P’pa connaissait son garçon, pour sûr. Le soir venu, j’ai réglé la lampe de ma table de nuit et me suis plongé dans les aventures du shérif adjoint Lee Winters. Le premier récit m’a collé une sacrée frousse et je me suis retrouvé tremblant dans mes draps au cœur de la nuit. La faute en revient à Forlorn Gap, le patelin perdu où est stationné Winters, et qui se trouve être une sorte de porte vers l’étrange. On y croise des fantômes, des démons, et parfois même des divinités grecques. Lee Winters doit faire avec, mais ça ne lui cause pas trop de problèmes. Et puis il peut compter sur sa femme, la douce Myra, sans parler de Doc Bagannon qui tient le saloon et s’improvise philosophe.

Lee Winters est un homme de son temps, du reste comme tous les gens qui l’entourent. Il faut dire que Lon Williams nous parle d’un pays qui n’a pas encore de frontières. On peut s’aventurer à cheval dans les territoires indiens ou dans l’au-delà, c’est presque du pareil au même. J’ai retenu la leçon dans Bloodsilver, et cette préface me permet d’acquitter un prêt sur parole. Tant qu’on y est, parlons aussi des balles d’argent. Tout le monde croit que les loups-garous craignent ces projectiles depuis des siècles. C’est de la foutaise. L’idée est venue en 1940 à Curt Siodmak alors qu’il écrivait le scénario de The Wolf Man tout en écoutant la radio. Précisément le feuilleton du Lone Ranger, qui ne tirait qu’avec des balles en argent. Siodmak s’est dit que c’était la classe, et il a inclus aussi sec ce détail dans le récit qui devait devenir le chef-d’œuvre de la Universal, avec Lone Chaney Jr. en vedette. J’ai repris le coup des balles en argent pour les non-morts de mon roman.

Lee Winters et le Lone Ranger, voilà mes références, à quoi on ajoutera O’Henry. Et Edgar Allan Poe aussi, soyons juste, parce qu’il a su transformer le roman gothique anglais en fiction américaine. Avec ce qu’il faut de réalisme, à une époque où les gens se fichaient bien de lire parce qu’ils étaient trop occupés à façonner leurs mythes. Mais c’est le créateur de Lee Winters qui a été mon premier attrape-rêves.

Concernant Lon Thomas Williams, on ne sait pas grand-chose. L’auteur est né en 1890 et s’en est allé chevaucher dans les plaines célestes en 1978. Entre deux, il a vécu à Andersonville dont on se souvient qu’elle accueillait la pire des prisons confédérées durant la Guerre Civile. Ajoutons que sa petite-fille disait qu’il avait été enseignant, juriste et merveilleux grand-père. Pour moi, cela suffit à poser son homme.

Durant l’été et une partie de l’automne 1963, j’ai accompagné Lee Winters dans ses aventures. Seigneur, qu’est-ce que j’aurais aimé monter Cannon Ball, son cheval et meilleur ami ! Il y avait aussi un autre personnage, le juge Wardlow Steele, mais j’aimais moins. Le shérif avait pour lui d’être un homme simple, avec ses doutes et ses certitudes. Un genre de grand frère qui donnait l’exemple.

Et puis il y a eu le mois de novembre.
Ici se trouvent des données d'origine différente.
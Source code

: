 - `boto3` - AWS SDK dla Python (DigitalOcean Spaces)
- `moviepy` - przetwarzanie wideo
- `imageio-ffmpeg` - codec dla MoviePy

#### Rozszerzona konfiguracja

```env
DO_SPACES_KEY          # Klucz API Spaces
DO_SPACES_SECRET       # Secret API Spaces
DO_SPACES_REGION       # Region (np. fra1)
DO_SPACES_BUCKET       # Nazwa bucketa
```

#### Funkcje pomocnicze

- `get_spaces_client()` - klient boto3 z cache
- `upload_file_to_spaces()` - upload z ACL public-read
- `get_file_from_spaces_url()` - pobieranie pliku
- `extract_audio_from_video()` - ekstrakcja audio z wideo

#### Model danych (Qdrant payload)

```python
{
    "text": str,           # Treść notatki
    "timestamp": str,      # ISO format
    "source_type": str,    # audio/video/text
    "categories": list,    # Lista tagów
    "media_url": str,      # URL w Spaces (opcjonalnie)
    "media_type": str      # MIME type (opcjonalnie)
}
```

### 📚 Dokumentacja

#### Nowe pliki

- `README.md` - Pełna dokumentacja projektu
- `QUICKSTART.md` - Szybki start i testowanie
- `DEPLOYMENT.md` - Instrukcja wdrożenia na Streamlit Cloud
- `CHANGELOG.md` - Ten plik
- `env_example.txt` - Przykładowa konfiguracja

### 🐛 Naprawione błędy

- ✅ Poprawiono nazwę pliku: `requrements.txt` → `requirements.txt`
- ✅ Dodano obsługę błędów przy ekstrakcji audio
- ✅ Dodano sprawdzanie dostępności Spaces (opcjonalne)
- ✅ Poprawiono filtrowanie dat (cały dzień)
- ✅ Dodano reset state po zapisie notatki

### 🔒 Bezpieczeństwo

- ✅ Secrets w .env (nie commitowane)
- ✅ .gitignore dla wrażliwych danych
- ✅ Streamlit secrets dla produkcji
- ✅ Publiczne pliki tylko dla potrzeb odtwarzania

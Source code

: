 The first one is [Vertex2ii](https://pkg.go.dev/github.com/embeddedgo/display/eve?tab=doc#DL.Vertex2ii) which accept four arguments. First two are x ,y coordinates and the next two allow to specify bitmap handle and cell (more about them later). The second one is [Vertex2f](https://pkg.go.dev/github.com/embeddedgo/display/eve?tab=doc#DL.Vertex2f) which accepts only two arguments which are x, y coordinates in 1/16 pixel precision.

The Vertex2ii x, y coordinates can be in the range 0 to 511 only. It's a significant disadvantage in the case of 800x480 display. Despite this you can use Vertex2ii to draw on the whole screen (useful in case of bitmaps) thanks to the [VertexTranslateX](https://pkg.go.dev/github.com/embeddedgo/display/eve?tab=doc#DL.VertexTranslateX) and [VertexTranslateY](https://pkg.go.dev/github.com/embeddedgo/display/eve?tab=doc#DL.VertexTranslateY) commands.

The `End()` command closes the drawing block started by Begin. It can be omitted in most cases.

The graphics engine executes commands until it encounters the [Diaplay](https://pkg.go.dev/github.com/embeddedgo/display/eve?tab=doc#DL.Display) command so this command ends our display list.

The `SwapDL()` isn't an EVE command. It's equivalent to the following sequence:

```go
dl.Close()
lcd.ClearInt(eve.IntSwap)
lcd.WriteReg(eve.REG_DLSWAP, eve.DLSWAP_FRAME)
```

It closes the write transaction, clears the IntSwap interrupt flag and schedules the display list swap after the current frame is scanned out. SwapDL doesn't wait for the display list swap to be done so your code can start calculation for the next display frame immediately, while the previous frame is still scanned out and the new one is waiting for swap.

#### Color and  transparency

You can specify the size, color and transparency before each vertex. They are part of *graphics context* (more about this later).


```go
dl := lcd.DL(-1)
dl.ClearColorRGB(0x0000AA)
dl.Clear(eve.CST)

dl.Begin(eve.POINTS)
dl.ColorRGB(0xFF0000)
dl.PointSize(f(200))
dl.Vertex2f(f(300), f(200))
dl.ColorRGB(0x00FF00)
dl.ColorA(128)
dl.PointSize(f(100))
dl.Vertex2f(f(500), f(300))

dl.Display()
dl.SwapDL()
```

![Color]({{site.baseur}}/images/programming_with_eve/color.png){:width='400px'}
Après, rien n’était plus pareil. On n’a jamais su vraiment combien il y avait de tireurs, un mystère plus étrange et terrifiant que les bizarreries de Forlorn Gap. J’ai remis les magazines dans la malle, mon père a fait encadrer la photo, et l’Amérique s’est efforcée de continuer de l’avant.

Aujourd’hui encore, je demeure persuadé que les choses se seraient déroulées autrement si le shérif adjoint Lee Winters s’était trouvé à Dallas.

Propos recueillis par Xavier Mauméjean.